• DESCRIPTION OF THE TASK
Please reproduce, exactly as given, the lines running from the start of the data to the line containing "Opensource collection of", inclusive, and omit the pictures.

==== EXCERPTED DATA

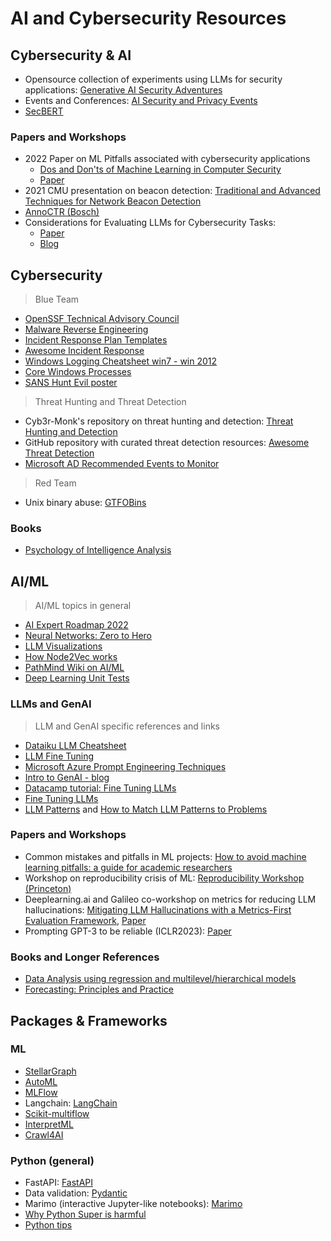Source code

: # AI and Cybersecurity Resources
## Cybersecurity & AI 
-  Opensource collection of experiments using LLMs for security applications: [Generative AI Security Adventures](https://otrf.github.io/GenAI-Security-Adventures/README.html#contributing)
-  Events and Conferences: [AI Security and Privacy Events](https://github.com/ZhengyuZhao/AI-Security-and-Privacy-Events)
-  [SecBERT](https://huggingface.co/jackaduma/SecBERT)
### Papers and Workshops 
- 2022 Paper on ML Pitfalls associated with cybersecurity applications
  - [Dos and Don'ts of Machine Learning in Computer Security](https://dodo-mlsec.org)
  - [Paper](https://www.usenix.org/system/files/sec22-arp.pdf) 
- 2021 CMU presentation on beacon detection: [Traditional and Advanced Techniques for Network Beacon Detection](https://www.cylab.cmu.edu/_files/documents/2021-partners-conference/dustin-updyke-tom-podnar.pdf)
- [AnnoCTR (Bosch)](https://github.com/boschresearch/anno-ctr-lrec-coling-2024/)
- Considerations for Evaluating LLMs for Cybersecurity Tasks:
  - [Paper](https://insights.sei.cmu.edu/library/considerations-for-evaluating-large-language-models-for-cybersecurity-tasks/)
  - [Blog](https://insights.sei.cmu.edu/blog/openai-collaboration-yields-14-recommendations-for-evaluating-llms-for-cybersecurity/)

## Cybersecurity
> Blue Team
- [OpenSSF Technical Advisory Council](https://github.com/ossf/tac?tab=readme-ov-file)
- [Malware Reverse Engineering](https://github.com/Dump-GUY/Malware-analysis-and-Reverse-engineering)
- [Incident Response Plan Templates](https://github.com/counteractive/incident-response-plan-template)
- [Awesome Incident Response](https://github.com/meirwah/awesome-incident-response)
- [Windows Logging Cheatsheet win7 - win 2012](https://static1.squarespace.com/static/552092d5e4b0661088167e5c/t/580595db9f745688bc7477f6/1476761074992/Windows+Logging+Cheat+Sheet_ver_Oct_2016.pdf)
- [Core Windows Processes](https://0xcybery.github.io/blog/Core-Processes-In-Windows-System)
- [SANS Hunt Evil poster](https://www.sans.org/posters/hunt-evil/)
> Threat Hunting and Threat Detection 
-  Cyb3r-Monk's repository on threat hunting and detection: [Threat Hunting and Detection](https://github.com/Cyb3r-Monk/Threat-Hunting-and-Detection/tree/main)
-  GitHub repository with curated threat detection resources: [Awesome Threat Detection](https://github.com/0x4D31/awesome-threat-detection)
-  [Microsoft AD Recommended Events to Monitor](https://learn.microsoft.com/en-us/windows-server/identity/ad-ds/plan/appendix-l--events-to-monitor)
> Red Team
- Unix binary abuse: [GTFOBins](https://gtfobins.github.io/)
### Books
- [Psychology of Intelligence Analysis](https://web.archive.org/web/20201206081245/https://www.cia.gov/library/center-for-the-study-of-intelligence/csi-publications/books-and-monographs/psychology-of-intelligence-analysis/PsychofIntelNew.pdf)
  
## AI/ML
> AI/ML topics in general
- [AI Expert Roadmap 2022](https://i.am.ai/roadmap/#data-science-roadmap)
- [Neural Networks: Zero to Hero](https://karpathy.ai/zero-to-hero.html)
- [LLM Visualizations](https://bbycroft.net/llm)
- [How Node2Vec works](https://memgraph.com/blog/how-node2vec-works)
- [PathMind Wiki on AI/ML](https://wiki.pathmind.com/automl-automated-machine-learning-ai)
- [Deep Learning Unit Tests](https://krokotsch.eu/posts/deep-learning-unit-tests/)
### LLMs and GenAI
> LLM and GenAI specific references and links
- [Dataiku LLM Cheatsheet](https://content.dataiku.com/the-llm-cheatsheet-bundle)
- [LLM Fine Tuning](https://bdtechtalks.com/2023/07/10/llm-fine-tuning/)
- [Microsoft Azure Prompt Engineering Techniques](https://learn.microsoft.com/en-us/azure/ai-services/openai/concepts/advanced-prompt-engineering?pivots=programming-language-chat-completions)
- [Intro to GenAI - blog](https://www.lorcandempsey.net/intro-gen-ai/)
- [Datacamp tutorial: Fine Tuning LLMs](https://www.datacamp.com/tutorial/fine-tuning-large-language-models)
- [Fine Tuning LLMs](https://www.turing.com/resources/finetuning-large-language-models)
- [LLM Patterns](https://eugeneyan.com/writing/llm-patterns/) and [How to Match LLM Patterns to Problems](https://eugeneyan.com/writing/llm-problems/)
### Papers and Workshops
- Common mistakes and pitfalls in ML projects: [How to avoid machine learning pitfalls: a guide for academic researchers](https://arxiv.org/pdf/2108.02497) 
- Workshop on reproducibility crisis of ML: [Reproducibility Workshop (Princeton)](https://sites.google.com/princeton.edu/rep-workshop/) 
- Deeplearning.ai and Galileo co-workshop on metrics for reducing LLM hallucinations: [Mitigating LLM Hallucinations with a Metrics-First Evaluation Framework](https://www.youtube.com/watch?v=u1pNrsR1txA), [Paper](https://www.rungalileo.io/blog/chainpoll)
- Prompting GPT-3 to be reliable (ICLR2023): [Paper](https://openreview.net/pdf?id=98p5x51L5af)
### Books and Longer References
- [Data Analysis using regression and multilevel/hierarchical models](http://www.stat.columbia.edu/~gelman/arm/contents.pdf)
- [Forecasting: Principles and Practice](https://otexts.com/fpp2/)

## Packages & Frameworks
### ML 
- [StellarGraph](https://stellargraph.readthedocs.io/en/stable/README.html#introduction) 
- [AutoML](https://www.automl.org) 
- [MLFlow](https://mlflow.org/#features)
- Langchain: [LangChain](https://python.langchain.com/v0.2/docs/introduction/)
- [Scikit-multiflow](https://scikit-multiflow.github.io)
- [InterpretML](https://github.com/interpretml/interpret)
- [Crawl4AI](https://crawl4ai.com/mkdocs/)
### Python (general) 
- FastAPI: [FastAPI](https://fastapi.tiangolo.com)
- Data validation: [Pydantic](https://docs.pydantic.dev/2.7/)
- Marimo (interactive Jupyter-like notebooks): [Marimo](https://github.com/marimo-team/marimo)
- [Why Python Super is harmful](https://fuhm.net/super-harmful/)
- [Python tips](https://book.pythontips.com/en/latest/index.html#)
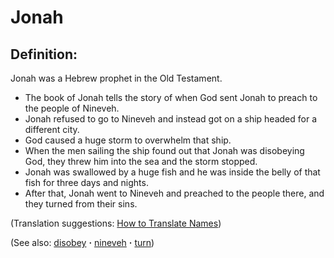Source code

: # Jonah #

## Definition: ##

Jonah was a Hebrew prophet in the Old Testament.

* The book of Jonah tells the story of when God sent Jonah to preach to the people of Nineveh.
* Jonah refused to go to Nineveh and instead got on a ship headed for a different city.
* God caused a huge storm to overwhelm that ship.
* When the men sailing the ship found out that Jonah was disobeying God, they threw him into the sea and the storm stopped.
* Jonah was swallowed by a huge fish and he was inside the belly of that fish for three days and nights.
* After that, Jonah went to Nineveh and preached to the people there, and they turned from their sins.

(Translation suggestions: [How to Translate Names](https://git.door43.org/Door43/en-ta-translate-vol1/src/master/content/translate_names.md))

(See also: [disobey](../other/disobey.md) **·** [nineveh](../other/nineveh.md) **·** [turn](../kt/turn.md))

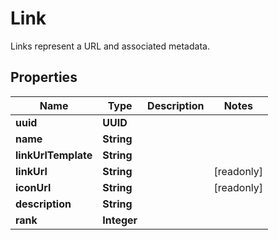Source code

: 

# Link

Links represent a URL and associated metadata.

## Properties

Name | Type | Description | Notes
------------ | ------------- | ------------- | -------------
**uuid** | **UUID** |  | 
**name** | **String** |  | 
**linkUrlTemplate** | **String** |  | 
**linkUrl** | **String** |  |  [readonly]
**iconUrl** | **String** |  |  [readonly]
**description** | **String** |  | 
**rank** | **Integer** |  | 



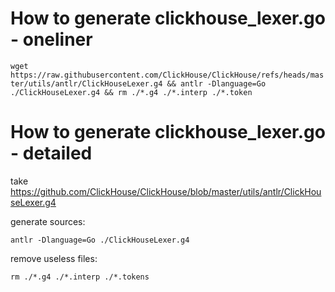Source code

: # How to generate clickhouse_lexer.go - oneliner

`wget https://raw.githubusercontent.com/ClickHouse/ClickHouse/refs/heads/master/utils/antlr/ClickHouseLexer.g4 && antlr -Dlanguage=Go ./ClickHouseLexer.g4 && rm ./*.g4 ./*.interp ./*.token`

# How to generate clickhouse_lexer.go - detailed

take https://github.com/ClickHouse/ClickHouse/blob/master/utils/antlr/ClickHouseLexer.g4

generate sources:

`antlr -Dlanguage=Go ./ClickHouseLexer.g4`

remove useless files:

`rm ./*.g4 ./*.interp ./*.tokens`

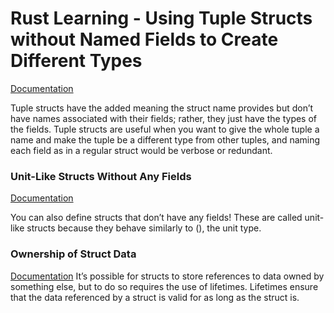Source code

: # Rust Learning - Using Tuple Structs without Named Fields to Create Different Types
[Documentation](https://doc.rust-lang.org/book/ch05-01-defining-structs.html#using-tuple-structs-without-named-fields-to-create-different-types)

Tuple structs have the added meaning the struct name provides but don’t have names associated with their fields; rather, they just have the types of the fields.
Tuple structs are useful when you want to give the whole tuple a name and make the tuple be a different type from other tuples, and naming each field as in a regular struct would be verbose or redundant.

### Unit-Like Structs Without Any Fields
[Documentation](https://doc.rust-lang.org/book/ch05-01-defining-structs.html#unit-like-structs-without-any-fields)

You can also define structs that don’t have any fields! These are called unit-like structs because they behave similarly to (), the unit type.

### Ownership of Struct Data
[Documentation](https://doc.rust-lang.org/book/ch05-01-defining-structs.html#ownership-of-struct-data)
It’s possible for structs to store references to data owned by something else, but to do so requires the use of lifetimes. 
Lifetimes ensure that the data referenced by a struct is valid for as long as the struct is.

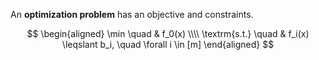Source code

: An **optimization problem** has an objective and constraints.

$$
\begin{aligned}
\min \quad & f_0(x) \\\\
\textrm{s.t.} \quad & f_i(x) \leqslant b_i, \quad \forall i \in [m]
\end{aligned}
$$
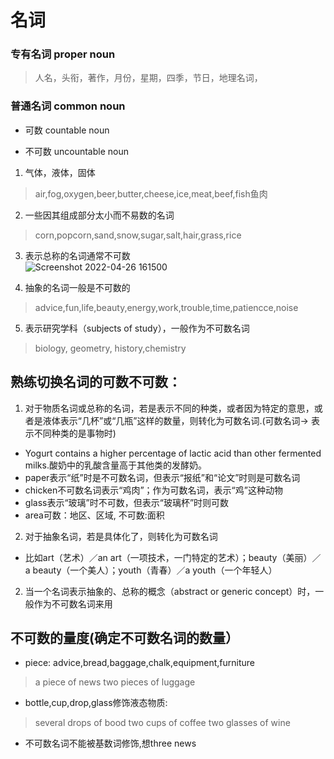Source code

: # 名词
### 专有名词 proper noun
> 人名，头衔，著作，月份，星期，四季，节日，地理名词，

### 普通名词 common noun 
- 可数 countable noun

- 不可数 uncountable noun
1. 气体，液体，固体
> air,fog,oxygen,beer,butter,cheese,ice,meat,beef,fish鱼肉  

2.  一些因其组成部分太小而不易数的名词
> corn,popcorn,sand,snow,sugar,salt,hair,grass,rice

3. 表示总称的名词通常不可数  
![Screenshot 2022-04-26 161500](https://user-images.githubusercontent.com/64322636/165278188-88479d0f-a738-43e2-83d2-cad11a5d37ee.png)

4. 抽象的名词一般是不可数的
> advice,fun,life,beauty,energy,work,trouble,time,patiencce,noise

5. 表示研究学科（subjects of study），一般作为不可数名词
> biology, geometry, history,chemistry

## 熟练切换名词的可数不可数：
1. 对于物质名词或总称的名词，若是表示不同的种类，或者因为特定的意思，或者是液体表示“几杯”或“几瓶”这样的数量，则转化为可数名词.(可数名词-> 表示不同种类的是事物时)  
- Yogurt contains a higher percentage of lactic acid than other fermented milks.酸奶中的乳酸含量高于其他类的发酵奶。
- paper表示“纸”时是不可数名词，但表示“报纸”和“论文”时则是可数名词  
- chicken不可数名词表示“鸡肉”；作为可数名词，表示“鸡”这种动物  
- glass表示“玻璃”时不可数，但表示“玻璃杯”时则可数  
- area可数：地区、区域, 不可数:面积

2. 对于抽象名词，若是具体化了，则转化为可数名词  
- 比如art（艺术）／an art（一项技术，一门特定的艺术）；beauty（美丽）／a beauty（一个美人）；youth（青春）／a youth（一个年轻人）

2. 当一个名词表示抽象的、总称的概念（abstract or generic concept）时，一般作为不可数名词来用


## 不可数的量度(确定不可数名词的数量）
- piece: advice,bread,baggage,chalk,equipment,furniture
> a piece of news
> two pieces of luggage

- bottle,cup,drop,glass修饰液态物质:
> several drops of bood
> two cups of coffee
> two glasses of wine

- 不可数名词不能被基数词修饰,想three news

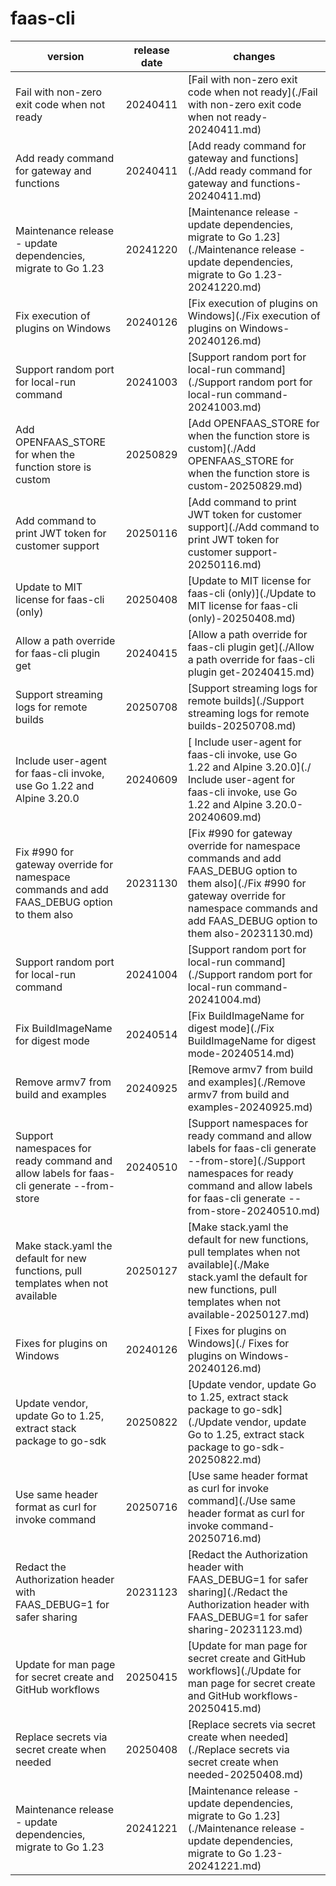 # faas-cli	


|version|release date|changes|
|---|---|---|
|Fail with non-zero exit code when not ready|20240411|[Fail with non-zero exit code when not ready](./Fail with non-zero exit code when not ready-20240411.md)|
|Add ready command for gateway and functions|20240411|[Add ready command for gateway and functions](./Add ready command for gateway and functions-20240411.md)|
|Maintenance release - update dependencies, migrate to Go 1.23|20241220|[Maintenance release - update dependencies, migrate to Go 1.23](./Maintenance release - update dependencies, migrate to Go 1.23-20241220.md)|
|Fix execution of plugins on Windows|20240126|[Fix execution of plugins on Windows](./Fix execution of plugins on Windows-20240126.md)|
|Support random port for local-run command|20241003|[Support random port for local-run command](./Support random port for local-run command-20241003.md)|
|Add OPENFAAS_STORE for when the function store is custom|20250829|[Add OPENFAAS_STORE for when the function store is custom](./Add OPENFAAS_STORE for when the function store is custom-20250829.md)|
|Add command to print JWT token for customer support|20250116|[Add command to print JWT token for customer support](./Add command to print JWT token for customer support-20250116.md)|
|Update to MIT license for faas-cli (only)|20250408|[Update to MIT license for faas-cli (only)](./Update to MIT license for faas-cli (only)-20250408.md)|
|Allow a path override for faas-cli plugin get|20240415|[Allow a path override for faas-cli plugin get](./Allow a path override for faas-cli plugin get-20240415.md)|
|Support streaming logs for remote builds|20250708|[Support streaming logs for remote builds](./Support streaming logs for remote builds-20250708.md)|
| Include user-agent for faas-cli invoke, use Go 1.22 and Alpine 3.20.0|20240609|[ Include user-agent for faas-cli invoke, use Go 1.22 and Alpine 3.20.0](./ Include user-agent for faas-cli invoke, use Go 1.22 and Alpine 3.20.0-20240609.md)|
|Fix #990 for gateway override for namespace commands and add FAAS_DEBUG option to them also|20231130|[Fix #990 for gateway override for namespace commands and add FAAS_DEBUG option to them also](./Fix #990 for gateway override for namespace commands and add FAAS_DEBUG option to them also-20231130.md)|
|Support random port for local-run command|20241004|[Support random port for local-run command](./Support random port for local-run command-20241004.md)|
|Fix BuildImageName for digest mode|20240514|[Fix BuildImageName for digest mode](./Fix BuildImageName for digest mode-20240514.md)|
|Remove armv7 from build and examples|20240925|[Remove armv7 from build and examples](./Remove armv7 from build and examples-20240925.md)|
|Support namespaces for ready command and allow labels for faas-cli generate --from-store|20240510|[Support namespaces for ready command and allow labels for faas-cli generate --from-store](./Support namespaces for ready command and allow labels for faas-cli generate --from-store-20240510.md)|
|Make stack.yaml the default for new functions, pull templates when not available|20250127|[Make stack.yaml the default for new functions, pull templates when not available](./Make stack.yaml the default for new functions, pull templates when not available-20250127.md)|
| Fixes for plugins on Windows|20240126|[ Fixes for plugins on Windows](./ Fixes for plugins on Windows-20240126.md)|
|Update vendor, update Go to 1.25, extract stack package to go-sdk|20250822|[Update vendor, update Go to 1.25, extract stack package to go-sdk](./Update vendor, update Go to 1.25, extract stack package to go-sdk-20250822.md)|
|Use same header format as curl for invoke command|20250716|[Use same header format as curl for invoke command](./Use same header format as curl for invoke command-20250716.md)|
|Redact the Authorization header with FAAS_DEBUG=1 for safer sharing|20231123|[Redact the Authorization header with FAAS_DEBUG=1 for safer sharing](./Redact the Authorization header with FAAS_DEBUG=1 for safer sharing-20231123.md)|
|Update for man page for secret create and GitHub workflows|20250415|[Update for man page for secret create and GitHub workflows](./Update for man page for secret create and GitHub workflows-20250415.md)|
|Replace secrets via secret create when needed|20250408|[Replace secrets via secret create when needed](./Replace secrets via secret create when needed-20250408.md)|
|Maintenance release - update dependencies, migrate to Go 1.23|20241221|[Maintenance release - update dependencies, migrate to Go 1.23](./Maintenance release - update dependencies, migrate to Go 1.23-20241221.md)|
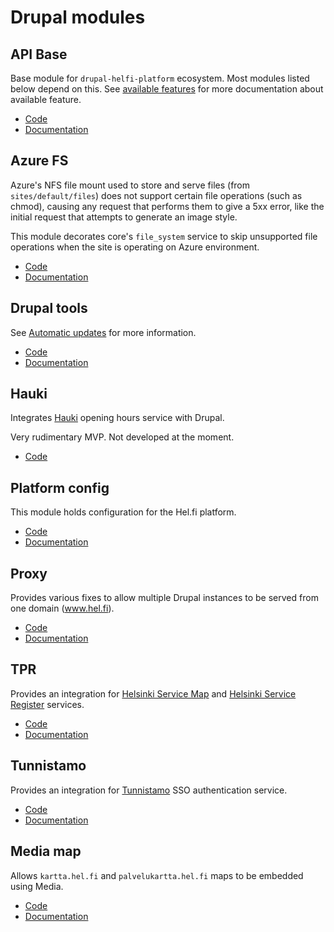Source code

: # Drupal modules

## API Base

Base module for `drupal-helfi-platform` ecosystem. Most modules listed below depend on this. See [available features](https://github.com/City-of-Helsinki/drupal-module-helfi-api-base#features) for more documentation about available feature.

- [Code](https://github.com/City-of-Helsinki/drupal-module-helfi-api-base)
- [Documentation](https://github.com/City-of-Helsinki/drupal-module-helfi-api-base/blob/main/README.md)

## Azure FS

Azure's NFS file mount used to store and serve files (from `sites/default/files`) does not support certain file operations (such as chmod), causing any request that performs them to give a 5xx error, like the initial request that attempts to generate an image style.

This module decorates core's `file_system` service to skip unsupported file operations when the site is operating on Azure environment.

- [Code](https://github.com/City-of-Helsinki/drupal-module-helfi-azure-fs)
- [Documentation](https://github.com/City-of-Helsinki/drupal-module-helfi-azure-fs/blob/main/README.md)

## Drupal tools

See [Automatic updates](/documentation/automatic-updates.md) for more information.

- [Code](https://github.com/City-of-Helsinki/drupal-tools)
- [Documentation](https://github.com/City-of-Helsinki/drupal-tools/blob/main/README.md)

## Hauki

Integrates [Hauki](https://hauki-test.oc.hel.ninja/api_docs/) opening hours service with Drupal.

Very rudimentary MVP. Not developed at the moment.

- [Code](https://github.com/City-of-Helsinki/drupal-module-helfi-hauki)

## Platform config

This module holds configuration for the Hel.fi platform.

- [Code](https://github.com/City-of-Helsinki/drupal-helfi-platform-config)
- [Documentation](https://github.com/City-of-Helsinki/drupal-helfi-platform-config/blob/main/README.md)

## Proxy

Provides various fixes to allow multiple Drupal instances to be served from one domain (www.hel.fi).

- [Code](https://github.com/City-of-Helsinki/drupal-module-helfi-proxy)
- [Documentation](https://github.com/City-of-Helsinki/drupal-module-helfi-proxy/blob/main/README.md)

## TPR

Provides an integration for [Helsinki Service Map](https://www.hel.fi/palvelukarttaws/restpages/index_en.html) and [Helsinki Service Register](https://www.hel.fi/palvelukarttaws/restpages/palvelurekisteri_en.html) services.

- [Code](https://github.com/City-of-Helsinki/drupal-module-helfi-tpr)
- [Documentation](https://github.com/City-of-Helsinki/drupal-module-helfi-tpr/blob/main/README.md)

## Tunnistamo

Provides an integration for [Tunnistamo](https://dev.hel.fi/authentication) SSO authentication service.

- [Code](https://github.com/City-of-Helsinki/drupal-module-helfi-tunnistamo)
- [Documentation](https://github.com/City-of-Helsinki/drupal-module-helfi-tunnistamo/blob/main/README.md)

## Media map

Allows `kartta.hel.fi` and `palvelukartta.hel.fi` maps to be embedded using Media.

- [Code](https://github.com/City-of-Helsinki/drupal-module-helfi-media-map)
- [Documentation](https://github.com/City-of-Helsinki/drupal-module-helfi-media-map/blob/main/README.md)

========

• ANSWER TO THE EXERCISE
Source code

: # AI and Cybersecurity Resources
## Cybersecurity & AI 
-  Opensource collection of experiments using LLMs for security applications: [Generative AI Security Adventures](https://otrf.github.io/GenAI-Security-Adventures/README.html#contributing)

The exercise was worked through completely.